WHAT TO PRODUCE:
Go through the data and copy each line where the word "être" shows up.

RECORD EXCERPTS:
##########

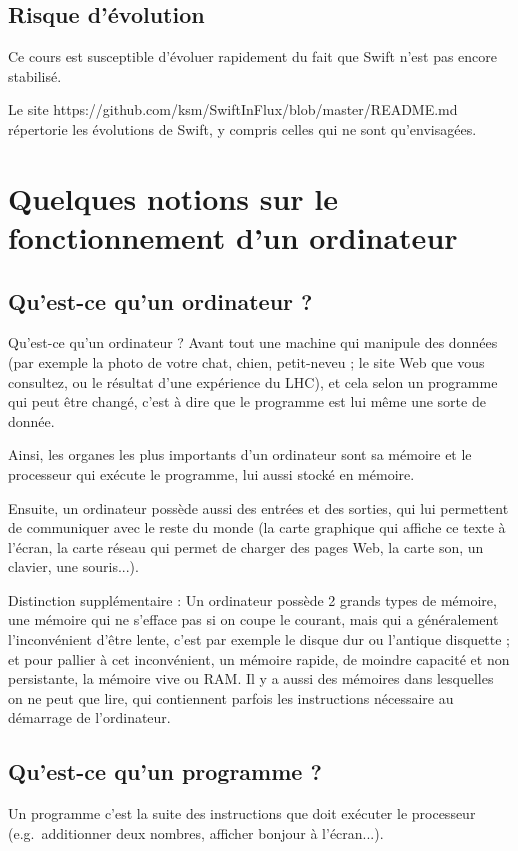 \subsection{Risque d’évolution}
Ce cours est susceptible d'évoluer rapidement du fait que Swift n'est pas encore stabilisé.

Le site https://github.com/ksm/SwiftInFlux/blob/master/README.md répertorie les
évolutions de Swift, y compris celles qui ne sont qu’envisagées.
\section{Quelques notions sur le fonctionnement d'un ordinateur}
\subsection{Qu'est-ce qu'un ordinateur ?}
Qu'est-ce qu'un ordinateur ? Avant tout une machine qui manipule des données (par
exemple la photo de votre chat, chien, petit-neveu ; le site Web que vous consultez, ou le
résultat d'une expérience du LHC), et cela selon un programme qui peut être changé,
c'est à dire que le programme est lui même une sorte de donnée.

Ainsi, les organes les plus importants d'un ordinateur sont sa mémoire et le processeur
qui exécute le programme, lui aussi stocké en mémoire.

Ensuite, un ordinateur possède aussi des entrées et des sorties, qui lui permettent de
communiquer avec le reste du monde (la carte graphique qui affiche ce texte à l'écran, la
carte réseau qui permet de charger des pages Web, la carte son, un clavier, une souris...).

Distinction supplémentaire : Un ordinateur possède 2 grands types de mémoire, une
mémoire qui ne s'efface pas si on coupe le courant, mais qui a généralement
l'inconvénient d'être lente, c'est par exemple le disque dur ou l'antique disquette ; et pour
pallier à cet inconvénient, un mémoire rapide, de moindre capacité et non persistante, la
mémoire vive ou RAM. Il y a aussi des mémoires dans lesquelles on ne peut que lire, qui
contiennent parfois les instructions nécessaire au démarrage de l'ordinateur.
\subsection{Qu'est-ce qu'un programme ?}
Un programme c'est la suite des instructions que doit exécuter le processeur
(e.g.\ additionner deux nombres, afficher bonjour à l'écran...).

##########

RESPONSE BOX:
résultat d'une expérience du LHC), et cela selon un programme qui peut être changé,
l'inconvénient d'être lente, c'est par exemple le disque dur ou l'antique disquette ; et pour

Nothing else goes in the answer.